- Conference: Western Athletic Conference
- Mountain Division
- Record: 6–5 (5–3 WAC)
- Head coach: Mike Cavan (1st season);
- Offensive coordinator: Darrell Dickey (1st season)
- Offensive scheme: Pro spread
- Defensive coordinator: Eric Schumann (1st season)
- Base defense: 4–3
- Home stadium: Cotton Bowl

= 1997 SMU Mustangs football team =

American college football season

The 1997 Western Athletic Conference Mustangs football team represented Southern Methodist University (SMU) as a member of the Mountain Division of the Western Athletic Conference (WAC) during 1997 NCAA Division I-A football season. Led by first-year head coach Mike Cavan, the Mustangs compiled an overall record of 6–5 with a mark of 5–3 in conference play, tying for second place in the WAC's Mountain Division. Ten years after the NCAA's 1987 "death penalty" on SMU football, SMU's 1997 campaign was the program's first winning season since the football program resumed operations in 1989. The Mustangs played their home games at the Cotton Bowl in Dallas.

==Schedule==

| Date | Time | Opponent | Site | TV | Result | Attendance | Source |
| September 6 | 6:00 p.m. | at Ole Miss* | Vaught–Hemingway Stadium; Oxford, MS; |  | L 15–23 | 36,521 |  |
| September 13 | 7:00 p.m. | vs. Arkansas* | Independence Stadium; Shreveport, LA; |  | W 31–9 | 23,500 |  |
| September 20 | 7:00 p.m. | Navy* | Cotton Bowl; Dallas, TX; |  | L 16–46 | 20,011 |  |
| September 27 | 2:00 p.m. | No. 23 BYU | Cotton Bowl; Dallas, TX; | KSL | L 16–19 ^{OT} | 23,701 |  |
| October 4 | 7:05 p.m. | at New Mexico | University Stadium; Albuquerque, NM; |  | L 15–22 | 33,128 |  |
| October 11 | 2:05 p.m. | at Utah | Robert Rice Stadium; Salt Lake City, UT; |  | W 20–19 | 26,611 |  |
| October 25 | 2:00 p.m. | Wyoming | Cotton Bowl; Dallas, TX; |  | W 22–17 | 22,403 |  |
| November 1 | 2:00 p.m. | Rice | Cotton Bowl; Dallas, TX (rivalry); |  | W 24–6 | 20,024 |  |
| November 8 | 2:00 p.m. | UTEP | Cotton Bowl; Dallas, TX; |  | W 28–14 | 21,280 |  |
| November 15 | 1:30 p.m. | at Tulsa | Skelly Stadium; Tulsa, OK; |  | W 42–41 | 15,234 |  |
| November 20 | 7:05 p.m. | at TCU | Amon G. Carter Stadium; Fort Worth, TX (rivalry); | ESPN | L 18–21 | 19,094 |  |
*Non-conference game; Homecoming; Rankings from AP Poll released prior to the game; All times are in Central time;

==Personnel==
===Coaching staff===
Mike Cavan succeeded Tom Rossley as SMU head coach. Rossley coached SMU from 1991 to 1996 and left with a 15–48–3 record. Cavan became SMU's third head coach in the post-"death penalty" era for SMU. Cavan, a former starting quarterback for the Georgia Bulldogs, was previously head coach at Valdosta State from 1986 to 1991 and East Tennessee State from 1992 to 1996. This is Cavan's first head coaching job at a Division I-A school.

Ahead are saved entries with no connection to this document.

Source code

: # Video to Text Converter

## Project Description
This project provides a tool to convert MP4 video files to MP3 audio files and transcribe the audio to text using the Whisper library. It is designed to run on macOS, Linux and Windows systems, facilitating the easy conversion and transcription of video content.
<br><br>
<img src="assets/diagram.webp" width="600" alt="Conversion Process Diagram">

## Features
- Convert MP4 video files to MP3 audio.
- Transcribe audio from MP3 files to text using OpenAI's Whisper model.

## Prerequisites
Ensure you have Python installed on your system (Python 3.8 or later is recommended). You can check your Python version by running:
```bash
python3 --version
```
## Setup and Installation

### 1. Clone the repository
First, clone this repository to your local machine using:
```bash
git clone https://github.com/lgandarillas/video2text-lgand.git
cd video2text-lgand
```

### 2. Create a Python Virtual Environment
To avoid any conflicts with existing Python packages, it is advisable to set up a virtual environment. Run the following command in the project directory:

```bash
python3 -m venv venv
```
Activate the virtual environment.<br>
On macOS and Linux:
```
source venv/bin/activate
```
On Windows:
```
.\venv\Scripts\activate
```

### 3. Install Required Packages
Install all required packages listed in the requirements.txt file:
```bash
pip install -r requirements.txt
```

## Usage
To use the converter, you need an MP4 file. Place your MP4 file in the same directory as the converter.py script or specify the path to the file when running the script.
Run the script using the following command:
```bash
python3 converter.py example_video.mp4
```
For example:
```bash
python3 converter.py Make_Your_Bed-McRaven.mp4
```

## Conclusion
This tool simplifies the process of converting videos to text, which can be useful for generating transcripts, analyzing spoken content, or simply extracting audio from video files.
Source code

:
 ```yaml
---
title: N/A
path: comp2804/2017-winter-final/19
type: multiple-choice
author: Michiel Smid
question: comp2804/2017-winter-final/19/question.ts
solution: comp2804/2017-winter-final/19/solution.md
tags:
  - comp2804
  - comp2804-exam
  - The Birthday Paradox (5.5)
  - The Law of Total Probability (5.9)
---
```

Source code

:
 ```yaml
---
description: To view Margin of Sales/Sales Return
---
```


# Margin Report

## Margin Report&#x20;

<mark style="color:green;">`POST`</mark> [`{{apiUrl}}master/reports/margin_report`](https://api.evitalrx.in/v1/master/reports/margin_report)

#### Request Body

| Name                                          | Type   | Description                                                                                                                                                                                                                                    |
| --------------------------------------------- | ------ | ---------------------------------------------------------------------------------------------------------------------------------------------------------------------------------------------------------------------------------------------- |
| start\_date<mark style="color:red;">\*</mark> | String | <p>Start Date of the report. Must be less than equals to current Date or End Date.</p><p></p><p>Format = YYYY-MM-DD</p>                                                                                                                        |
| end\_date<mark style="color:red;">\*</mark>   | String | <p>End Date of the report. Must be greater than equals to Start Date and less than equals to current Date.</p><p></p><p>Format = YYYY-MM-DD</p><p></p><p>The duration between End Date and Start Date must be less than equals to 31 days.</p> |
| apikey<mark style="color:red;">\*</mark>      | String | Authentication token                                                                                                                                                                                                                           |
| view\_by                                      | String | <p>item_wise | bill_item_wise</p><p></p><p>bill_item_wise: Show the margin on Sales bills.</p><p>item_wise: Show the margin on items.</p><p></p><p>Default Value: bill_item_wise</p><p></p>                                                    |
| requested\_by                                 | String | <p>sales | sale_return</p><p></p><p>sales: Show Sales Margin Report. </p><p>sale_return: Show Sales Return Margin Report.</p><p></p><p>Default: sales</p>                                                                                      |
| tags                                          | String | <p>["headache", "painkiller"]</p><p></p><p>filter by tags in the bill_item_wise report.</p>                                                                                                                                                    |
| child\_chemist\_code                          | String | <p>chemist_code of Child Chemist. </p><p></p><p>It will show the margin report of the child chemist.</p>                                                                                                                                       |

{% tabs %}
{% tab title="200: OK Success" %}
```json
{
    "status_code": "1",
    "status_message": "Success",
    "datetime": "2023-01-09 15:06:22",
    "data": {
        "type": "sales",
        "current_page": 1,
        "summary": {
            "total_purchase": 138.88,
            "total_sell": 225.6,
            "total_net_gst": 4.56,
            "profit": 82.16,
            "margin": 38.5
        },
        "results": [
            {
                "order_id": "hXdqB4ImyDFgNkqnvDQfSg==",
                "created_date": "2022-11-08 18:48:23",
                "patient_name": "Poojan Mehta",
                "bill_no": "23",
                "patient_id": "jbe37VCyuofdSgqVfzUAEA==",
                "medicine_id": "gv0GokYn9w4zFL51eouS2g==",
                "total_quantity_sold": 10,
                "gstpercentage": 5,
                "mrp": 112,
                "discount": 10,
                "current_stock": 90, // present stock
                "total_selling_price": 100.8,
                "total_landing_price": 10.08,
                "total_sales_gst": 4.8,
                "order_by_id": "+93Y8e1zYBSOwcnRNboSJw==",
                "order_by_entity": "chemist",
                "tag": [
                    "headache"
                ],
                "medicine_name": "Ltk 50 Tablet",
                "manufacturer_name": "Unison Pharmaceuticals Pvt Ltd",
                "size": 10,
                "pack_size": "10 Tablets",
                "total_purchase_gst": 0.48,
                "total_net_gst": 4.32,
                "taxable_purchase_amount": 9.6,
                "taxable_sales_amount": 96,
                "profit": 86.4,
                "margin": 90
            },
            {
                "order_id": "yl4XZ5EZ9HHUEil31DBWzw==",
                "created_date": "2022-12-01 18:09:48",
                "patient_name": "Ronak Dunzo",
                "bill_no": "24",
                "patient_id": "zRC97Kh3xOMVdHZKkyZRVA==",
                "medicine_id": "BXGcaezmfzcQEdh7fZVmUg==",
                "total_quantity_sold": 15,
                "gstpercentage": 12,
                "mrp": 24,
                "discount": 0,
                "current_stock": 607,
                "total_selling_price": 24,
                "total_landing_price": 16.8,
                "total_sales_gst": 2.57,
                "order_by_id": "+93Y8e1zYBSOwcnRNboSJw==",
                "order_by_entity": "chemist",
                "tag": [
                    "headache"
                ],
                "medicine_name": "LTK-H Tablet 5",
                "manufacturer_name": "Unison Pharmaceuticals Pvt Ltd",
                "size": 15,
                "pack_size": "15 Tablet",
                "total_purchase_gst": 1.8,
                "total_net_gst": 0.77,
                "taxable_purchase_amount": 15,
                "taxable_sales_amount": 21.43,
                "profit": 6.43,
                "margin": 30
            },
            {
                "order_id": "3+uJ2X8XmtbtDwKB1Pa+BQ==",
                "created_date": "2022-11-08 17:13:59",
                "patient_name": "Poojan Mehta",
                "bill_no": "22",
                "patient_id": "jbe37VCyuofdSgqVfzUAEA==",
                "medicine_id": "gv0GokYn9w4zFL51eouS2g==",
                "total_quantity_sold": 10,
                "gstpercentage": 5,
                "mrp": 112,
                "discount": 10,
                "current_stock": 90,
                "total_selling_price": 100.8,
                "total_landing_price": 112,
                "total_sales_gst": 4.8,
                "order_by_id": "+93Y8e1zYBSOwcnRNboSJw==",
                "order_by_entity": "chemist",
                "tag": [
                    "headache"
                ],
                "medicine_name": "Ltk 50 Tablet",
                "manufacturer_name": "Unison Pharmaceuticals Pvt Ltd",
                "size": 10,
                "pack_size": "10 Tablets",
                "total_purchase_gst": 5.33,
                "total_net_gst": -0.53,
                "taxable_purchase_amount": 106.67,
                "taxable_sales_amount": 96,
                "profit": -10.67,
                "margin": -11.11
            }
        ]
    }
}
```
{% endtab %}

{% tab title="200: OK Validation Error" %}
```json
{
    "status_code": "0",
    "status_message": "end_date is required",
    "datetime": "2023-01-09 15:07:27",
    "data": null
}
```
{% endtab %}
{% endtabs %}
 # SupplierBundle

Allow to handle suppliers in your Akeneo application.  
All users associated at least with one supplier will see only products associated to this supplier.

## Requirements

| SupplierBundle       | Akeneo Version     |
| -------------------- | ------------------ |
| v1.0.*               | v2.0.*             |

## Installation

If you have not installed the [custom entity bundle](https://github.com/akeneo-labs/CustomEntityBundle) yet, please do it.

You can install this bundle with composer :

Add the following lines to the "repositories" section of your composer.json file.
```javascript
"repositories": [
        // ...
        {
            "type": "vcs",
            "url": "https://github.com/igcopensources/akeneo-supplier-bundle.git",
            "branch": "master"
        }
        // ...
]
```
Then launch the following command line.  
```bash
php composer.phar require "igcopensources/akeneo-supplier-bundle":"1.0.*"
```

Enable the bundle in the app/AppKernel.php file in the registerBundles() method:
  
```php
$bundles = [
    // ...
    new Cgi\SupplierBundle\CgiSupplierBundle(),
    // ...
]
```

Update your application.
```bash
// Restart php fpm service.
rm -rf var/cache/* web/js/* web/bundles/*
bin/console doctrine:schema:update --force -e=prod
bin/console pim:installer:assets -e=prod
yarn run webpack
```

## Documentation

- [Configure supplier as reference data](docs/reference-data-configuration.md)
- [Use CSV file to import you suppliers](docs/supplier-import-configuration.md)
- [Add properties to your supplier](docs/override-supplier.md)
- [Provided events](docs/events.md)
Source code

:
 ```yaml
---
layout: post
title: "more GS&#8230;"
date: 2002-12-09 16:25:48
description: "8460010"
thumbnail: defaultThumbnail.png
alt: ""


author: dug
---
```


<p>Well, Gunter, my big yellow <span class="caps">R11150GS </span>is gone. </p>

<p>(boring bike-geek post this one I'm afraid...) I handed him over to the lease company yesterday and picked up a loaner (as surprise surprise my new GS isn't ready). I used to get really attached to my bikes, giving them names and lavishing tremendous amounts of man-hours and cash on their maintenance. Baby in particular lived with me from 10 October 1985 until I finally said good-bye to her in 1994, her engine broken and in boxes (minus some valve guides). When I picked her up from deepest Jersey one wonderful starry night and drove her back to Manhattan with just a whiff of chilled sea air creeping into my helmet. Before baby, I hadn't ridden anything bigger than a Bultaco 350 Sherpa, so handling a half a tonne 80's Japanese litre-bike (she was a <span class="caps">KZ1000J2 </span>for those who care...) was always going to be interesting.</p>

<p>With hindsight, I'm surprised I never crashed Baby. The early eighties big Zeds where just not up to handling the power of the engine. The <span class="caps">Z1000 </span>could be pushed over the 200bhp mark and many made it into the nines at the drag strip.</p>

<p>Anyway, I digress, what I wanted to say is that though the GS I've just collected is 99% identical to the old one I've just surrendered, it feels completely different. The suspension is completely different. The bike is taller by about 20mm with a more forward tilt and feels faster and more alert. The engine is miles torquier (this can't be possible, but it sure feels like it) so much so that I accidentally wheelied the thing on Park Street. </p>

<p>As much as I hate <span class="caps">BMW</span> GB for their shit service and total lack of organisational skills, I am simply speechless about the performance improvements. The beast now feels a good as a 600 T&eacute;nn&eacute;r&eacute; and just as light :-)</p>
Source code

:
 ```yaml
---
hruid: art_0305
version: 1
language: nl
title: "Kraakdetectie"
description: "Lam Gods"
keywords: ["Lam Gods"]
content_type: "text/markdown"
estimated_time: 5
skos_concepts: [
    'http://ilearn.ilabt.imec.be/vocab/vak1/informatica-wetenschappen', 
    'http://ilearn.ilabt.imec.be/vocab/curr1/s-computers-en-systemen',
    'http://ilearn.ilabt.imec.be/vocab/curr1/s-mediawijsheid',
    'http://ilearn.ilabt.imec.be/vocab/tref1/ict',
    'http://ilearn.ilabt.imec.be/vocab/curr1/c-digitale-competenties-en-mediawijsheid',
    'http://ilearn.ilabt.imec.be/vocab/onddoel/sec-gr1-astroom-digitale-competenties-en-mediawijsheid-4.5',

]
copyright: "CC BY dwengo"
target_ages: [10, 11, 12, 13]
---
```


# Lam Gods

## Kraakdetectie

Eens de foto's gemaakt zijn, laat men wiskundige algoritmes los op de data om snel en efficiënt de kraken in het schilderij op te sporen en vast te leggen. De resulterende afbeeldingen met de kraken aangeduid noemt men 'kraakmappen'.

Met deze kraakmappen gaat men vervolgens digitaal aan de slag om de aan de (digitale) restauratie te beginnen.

| Name | Position | Seasons at SMU | Alma mater |
| Mike Cavan | Head coach | 1 | Georgia (1972) |
| Warren Belin | Linebackers | 1 | Wake Forest (1990) |
| Darrell Dickey | Offensive coordinator, quarterbacks | 1 | Kansas State (1984) |
| Derek Dooley | Wide receivers | 1 | Virginia (1991) |
| Troy Douglas | Running backs | 1 | Appalachian State (1988) |
| Steve Malin | Defensive ends | 4 | East Texas State (1993) |
| David McKnight | Tight ends | 1 | Georgia (1969) |
| Eric Schumann | Defensive coordinator, defensive backs | 1 | Alabama (1977) |
| Randy Williams | Offensive line | 1 | Valdosta State (1991) |
Source:

==After the season==
===Coaching changes===
Offensive coordinator Darrell Dickey left SMU to take the head coaching job at North Texas in 1998; Greg Briner, previously the quarterbacks and wide receivers coach at Georgia, succeeded Dickey as offensive coordinator. Offensive line graduate assistant Paul Etheridge was promoted to tight ends and offensive tackles David McKnight moved to running backs coach.

===NFL draft===
In the 1998 NFL draft, linebacker Chris Bordano was selected by the New Orleans Saints in the sixth round and 161st overall.